YOUR OBJECTIVE
Copy, from the entries below, each line where the word "pain" can be found.

** Opening GIVEN DATA block **

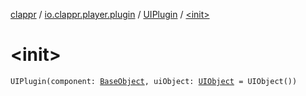 [clappr](../../index.md) / [io.clappr.player.plugin](../index.md) / [UIPlugin](index.md) / [&lt;init&gt;](.)

# &lt;init&gt;

`UIPlugin(component: `[`BaseObject`](../../io.clappr.player.base/-base-object/index.md)`, uiObject: `[`UIObject`](../../io.clappr.player.base/-u-i-object/index.md)` = UIObject())`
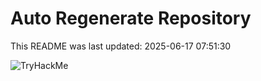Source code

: # Auto Regenerate Repository

This README was last updated: 2025-06-17 07:51:30

 ![TryHackMe](https://tryhackme.com/badge/533634)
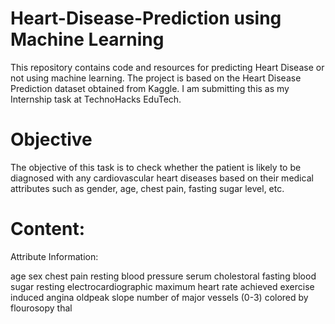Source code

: # Heart-Disease-Prediction using Machine Learning
This repository contains code and resources for predicting Heart Disease or not using machine learning. The project is based on the Heart Disease Prediction dataset obtained from Kaggle. I am submitting this as my Internship task at TechnoHacks EduTech.
# Objective
The objective of this task is to check whether the patient is likely to be diagnosed with any cardiovascular heart diseases based on their medical attributes such as gender, age, chest pain, fasting sugar level, etc.
# Content:
Attribute Information:

age
sex
chest pain 
resting blood pressure
serum cholestoral
fasting blood sugar
resting electrocardiographic
maximum heart rate achieved
exercise induced angina
oldpeak
slope
number of major vessels (0-3) colored by flourosopy
thal
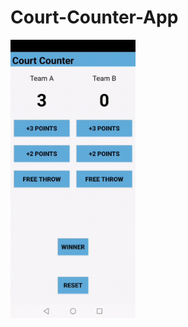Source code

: # Court-Counter-App
<img align="center" width="200px" alt="Coding"  src="./readme/VID-20221219-WA0034.gif">
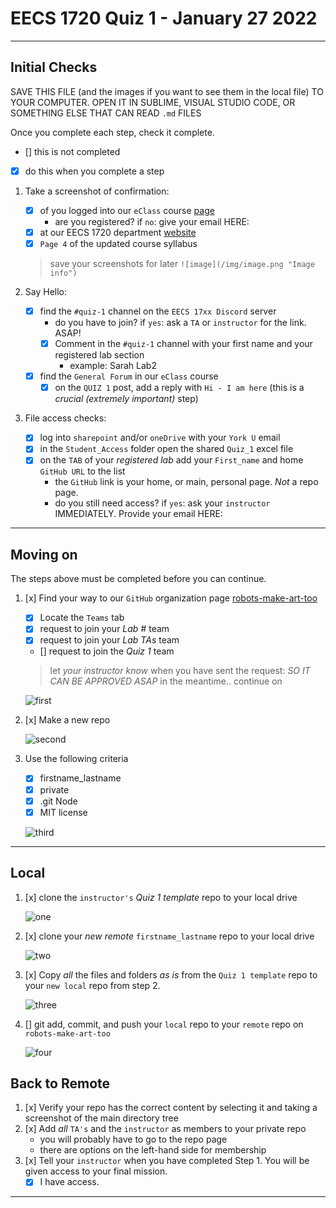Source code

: # EECS 1720 Quiz 1 - January 27 2022

---

## Initial Checks

SAVE THIS FILE (and the images if you want to see them in the local file) TO YOUR COMPUTER. OPEN IT IN SUBLIME, VISUAL STUDIO CODE, OR SOMETHING ELSE THAT CAN READ `.md` FILES

Once you complete each step, check it complete.

- [] this is not completed
- [x] do this when you complete a step

1. Take a screenshot of confirmation:
   - [x] of you logged into our `eClass` course [page](https://eclass.yorku.ca/course/view.php?id=48978)
     - are you registered? if `no`: give your email HERE:
   - [x] at our EECS 1720 department [website](https://www.eecs.yorku.ca/course_archive/2021-22/W/1720/)
   - [x] `Page 4` of the updated course syllabus

   > save your screenshots for later
   > `![image](/img/image.png "Image info")`

2. Say Hello:
   - [x] find the `#quiz-1` channel on the `EECS 17xx Discord` server
     - do you have to join? if `yes`: ask a `TA` or `instructor` for the link. ASAP!
     - [x] Comment in the `#quiz-1` channel with your first name and your registered lab section
       - example: Sarah Lab2
   - [x] find the `General Forum` in our `eClass` course
     - [x] on the `QUIZ 1` post, add a reply with `Hi - I am here` (this is a _crucial (extremely important)_ step)

3. File access checks:
   - [x] log into `sharepoint` and/or `oneDrive` with your `York U` email
   - [x] in the `Student_Access` folder open the shared `Quiz_1` excel file
   - [x] on the `TAB` of your _registered lab_ add your `First_name` and home `GitHub URL` to the list
     - the `GitHub` link is your home, or main, personal page. _Not_ a repo page.
     - do you still need access? if `yes`: ask your `instructor` IMMEDIATELY. Provide your email HERE:

---

## Moving on

The steps above must be completed before you can continue.

1. [x] Find your way to our `GitHub` organization page [robots-make-art-too](https://github.com/robots-make-art-too)
   
   - [x] Locate the `Teams` tab
   - [x] request to join your _Lab #_ team
   - [x] request to join your _Lab TAs_ team
   - [] request to join the _Quiz 1_ team
   
   >
   > let _your instructor know_ when you have sent the request: *SO IT CAN BE APPROVED ASAP*
   > in the meantime.. continue on
   >
   
   ![first](/join-team.png "Step 1: Join the team")
   
2. [x] Make a new repo

   ![second](/make-repo.png "Step 2: Create a Repo")

3. Use the following criteria
   - [x] firstname_lastname
   - [x] private
   - [x] .git Node
   - [x] MIT license

   ![third](/criteria.png "Step 3: You must follow this format")

---

## Local

1. [x] clone the `instructor's` _Quiz 1 template_ repo to your local drive

   ![one](/clone-instr.png "Step 1: Clone the template repo")

2. [x] clone your _new remote_ `firstname_lastname` repo to your local drive

   ![two](/clone_your.png "Step 2: Clone the template repo")

3. [x] Copy _all_ the files and folders _as is_ from the  `Quiz 1 template` repo to your `new local` repo from step 2.

   ![three](/copy.png "Step 3: Copy the template repo")

4. [] git add, commit, and push your `local` repo to your `remote` repo on `robots-make-art-too`

   ![four](/send-remote.png "Step 4: Push to remote")

## Back to Remote

1. [x] Verify your repo has the correct content by selecting it and taking a screenshot of the main directory tree
2. [x] Add _all_ `TA's` and the `instructor` as members to your private repo
   - you will probably have to go to the repo page
   - there are options on the left-hand side for membership
3. [x] Tell your `instructor` when you have completed Step 1. You will be given access to your final mission.
      - [x] I have access.

---
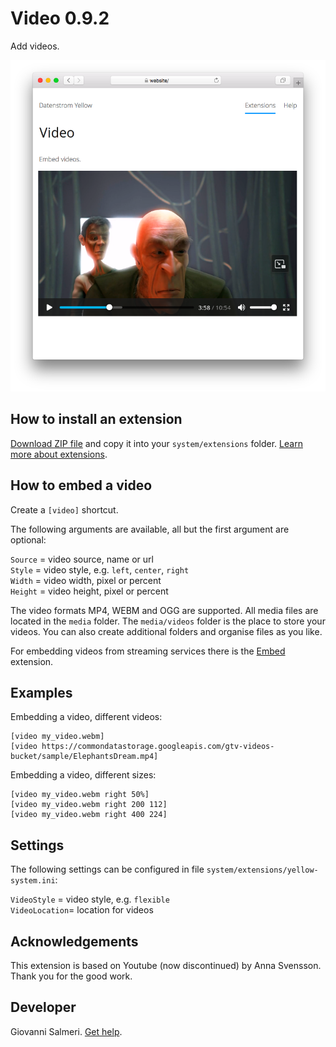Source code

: # Video 0.9.2

Add videos.

<p align="center"><img src="SCREENSHOT.png" alt="Screenshot"></p>

## How to install an extension

[Download ZIP file](https://github.com/GiovanniSalmeri/yellow-video/archive/refs/heads/main.zip) and copy it into your `system/extensions` folder. [Learn more about extensions](https://github.com/annaesvensson/yellow-update).

## How to embed a video

Create a `[video]` shortcut. 

The following arguments are available, all but the first argument are optional:
 
`Source` = video source, name or url  
`Style` = video style, e.g. `left`, `center`, `right`  
`Width` = video width, pixel or percent  
`Height` = video height, pixel or percent  

The video formats MP4, WEBM and OGG are supported. All media files are located in the `media` folder. The `media/videos` folder is the place to store your videos. You can also create additional folders and organise files as you like.

For embedding videos from streaming services there is the [Embed](https://github.com/GiovanniSalmeri/yellow-embed) extension.

## Examples

Embedding a video, different videos:

    [video my_video.webm]
    [video https://commondatastorage.googleapis.com/gtv-videos-bucket/sample/ElephantsDream.mp4]

Embedding a video, different sizes:

    [video my_video.webm right 50%]
    [video my_video.webm right 200 112]
    [video my_video.webm right 400 224]

## Settings

The following settings can be configured in file `system/extensions/yellow-system.ini`:

`VideoStyle` = video style, e.g. `flexible`  
`VideoLocation`= location for videos  

## Acknowledgements

This extension is based on Youtube (now discontinued) by Anna Svensson. Thank you for the good work. 

## Developer

Giovanni Salmeri. [Get help](https://datenstrom.se/yellow/help/).
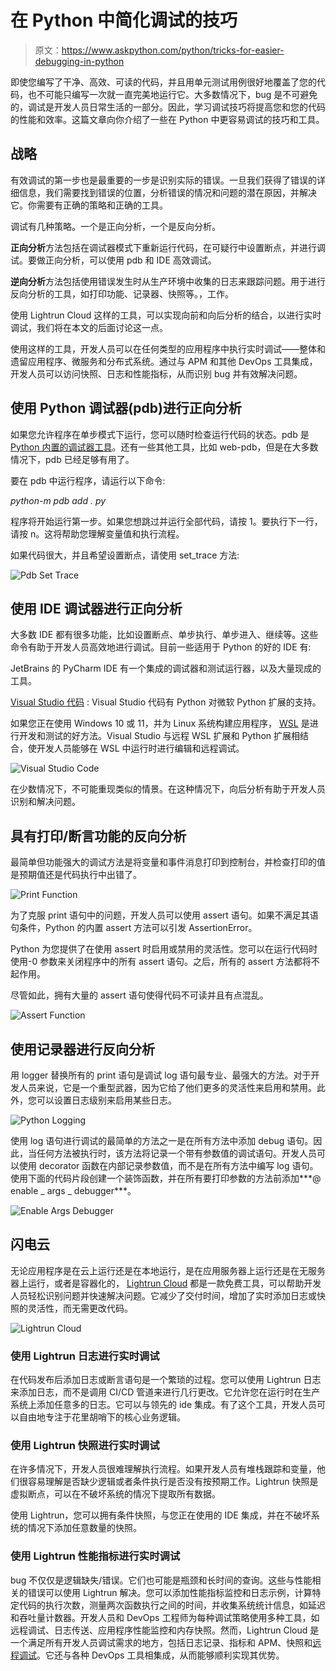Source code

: # 在 Python 中简化调试的技巧

> 原文：<https://www.askpython.com/python/tricks-for-easier-debugging-in-python>

即使您编写了干净、高效、可读的代码，并且用单元测试用例很好地覆盖了您的代码，也不可能只编写一次就一直完美地运行它。大多数情况下，bug 是不可避免的，调试是开发人员日常生活的一部分。因此，学习调试技巧将提高您和您的代码的性能和效率。这篇文章向你介绍了一些在 Python 中更容易调试的技巧和工具。

## 战略

有效调试的第一步也是最重要的一步是识别实际的错误。一旦我们获得了错误的详细信息，我们需要找到错误的位置，分析错误的情况和问题的潜在原因，并解决它。你需要有正确的策略和正确的工具。

调试有几种策略。一个是正向分析，一个是反向分析。

**正向分析**方法包括在调试器模式下重新运行代码，在可疑行中设置断点，并进行调试。要做正向分析，可以使用 pdb 和 IDE 高效调试。

**逆向分析**方法包括使用错误发生时从生产环境中收集的日志来跟踪问题。用于进行反向分析的工具，如打印功能、记录器、快照等。，工作。

使用 Lightrun Cloud 这样的工具，可以实现向前和向后分析的结合，以进行实时调试，我们将在本文的后面讨论这一点。

使用这样的工具，开发人员可以在任何类型的应用程序中执行实时调试——整体和遗留应用程序、微服务和分布式系统。通过与 APM 和其他 DevOps 工具集成，开发人员可以访问快照、日志和性能指标，从而识别 bug 并有效解决问题。

## 使用 Python 调试器(pdb)进行正向分析

如果您允许程序在单步模式下运行，您可以随时检查运行代码的状态。pdb 是 [Python 内置的调试器工具](https://docs.python.org/3/library/pdb.html)。还有一些其他工具，比如 web-pdb，但是在大多数情况下，pdb 已经足够有用了。

要在 pdb 中运行程序，请运行以下命令:

*python-m pdb add . py*

程序将开始运行第一步。如果您想跳过并运行全部代码，请按 1。要执行下一行，请按 n。这将帮助您理解变量值和执行流程。

如果代码很大，并且希望设置断点，请使用 set_trace 方法:

![Pdb Set Trace](img/bc62f733431e978b0dae80f67eeffbc1.png)

## 使用 IDE 调试器进行正向分析

大多数 IDE 都有很多功能，比如设置断点、单步执行、单步进入、继续等。这些命令有助于开发人员高效地进行调试。目前一些适用于 Python 的好的 IDE 有:

JetBrains 的 PyCharm IDE 有一个集成的调试器和测试运行器，以及大量现成的工具。

[Visual Studio 代码](https://code.visualstudio.com/) : Visual Studio 代码有 Python 对微软 Python 扩展的支持。

如果您正在使用 Windows 10 或 11，并为 Linux 系统构建应用程序， [WSL](https://docs.microsoft.com/en-us/windows/wsl/install) 是进行开发和测试的好方法。Visual Studio 与远程 WSL 扩展和 Python 扩展相结合，使开发人员能够在 WSL 中运行时进行编辑和远程调试。

![Visual Studio Code](img/28f2c0f81b3bf3686553e525895ce3a3.png)

在少数情况下，不可能重现类似的情景。在这种情况下，向后分析有助于开发人员识别和解决问题。

## 具有打印/断言功能的反向分析

最简单但功能强大的调试方法是将变量和事件消息打印到控制台，并检查打印的值是预期值还是代码执行中出错了。

![Print Function](img/89db6d1a5395f576b0f4d16d62081115.png)

为了克服 print 语句中的问题，开发人员可以使用 assert 语句。如果不满足其语句条件，Python 的内置 assert 方法可以引发 AssertionError。

Python 为您提供了在使用 assert 时启用或禁用的灵活性。您可以在运行代码时使用-0 参数来关闭程序中的所有 assert 语句。之后，所有的 assert 方法都将不起作用。

尽管如此，拥有大量的 assert 语句使得代码不可读并且有点混乱。

![Assert Function](img/78edf824393b6a78289c479d10d12fb7.png)

## 使用记录器进行反向分析

用 logger 替换所有的 print 语句是调试 log 语句最专业、最强大的方法。对于开发人员来说，它是一个重型武器，因为它给了他们更多的灵活性来启用和禁用。此外，您可以设置日志级别来启用某些日志。

![Python Logging](img/a746f51a9d04943303174b7b820cb291.png)

使用 log 语句进行调试的最简单的方法之一是在所有方法中添加 debug 语句。因此，当任何方法被执行时，该方法将记录一个带有参数值的调试语句。开发人员可以使用 decorator 函数在内部记录参数值，而不是在所有方法中编写 log 语句。使用下面的代码片段创建一个装饰函数，并在所有要打印参数的方法前添加***@ enable _ args _ debugger***。

![Enable Args Debugger](img/1efbb845d2f95faac327887cd61ef00f.png)

## 闪电云

无论应用程序是在云上运行还是在本地运行，是在应用服务器上运行还是在无服务器上运行，或者是容器化的， [Lightrun Cloud](https://lightrun.com/cloud/) 都是一款免费工具，可以帮助开发人员轻松识别问题并快速解决问题。它减少了交付时间，增加了实时添加日志或快照的灵活性，而无需更改代码。

![Lightrun Cloud](img/88174f12b0627a3964dba3f56b5f1451.png)

### **使用 Lightrun 日志进行实时调试**

在代码发布后添加日志或断言语句是一个繁琐的过程。您可以使用 Lightrun 日志来添加日志，而不是调用 CI/CD 管道来进行几行更改。它允许您在运行时在生产系统上添加任意多的日志。它可以与领先的 ide 集成。有了这个工具，开发人员可以自由地专注于花里胡哨下的核心业务逻辑。

### **使用 Lightrun 快照进行实时调试**

在许多情况下，开发人员很难理解执行流程。如果开发人员有堆栈跟踪和变量，他们很容易理解是否缺少逻辑或者条件执行是否没有按预期工作。Lightrun 快照是虚拟断点，可以在不破坏系统的情况下提取所有数据。

使用 Lightrun，您可以拥有条件快照，与您正在使用的 IDE 集成，并在不破坏系统的情况下添加任意数量的快照。

### **使用 Lightrun 性能指标进行实时调试**

bug 不仅仅是逻辑缺失/错误。它们也可能是瓶颈和长时间的查询。这些与性能相关的错误可以使用 Lightrun 解决。您可以添加性能指标监控和日志示例，计算特定代码的执行次数，测量两次函数执行之间的时间，并收集系统统计信息，如延迟和吞吐量计数器。开发人员和 DevOps 工程师为每种调试策略使用多种工具，如远程调试、日志传送、应用程序性能监控和内存快照。然而，Lightrun Cloud 是一个满足所有开发人员调试需求的地方，包括日志记录、指标和 APM、快照和[远程调试](https://lightrun.com/debugging/remote-debugging/)。它还与各种 DevOps 工具相集成，从而能够顺利实现其优势。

** Closing GIVEN DATA block **

ANSWER FOR THE TASK
The objective of this task is to check whether the patient is likely to be diagnosed with any cardiovascular heart diseases based on their medical attributes such as gender, age, chest pain, fasting sugar level, etc.
chest pain 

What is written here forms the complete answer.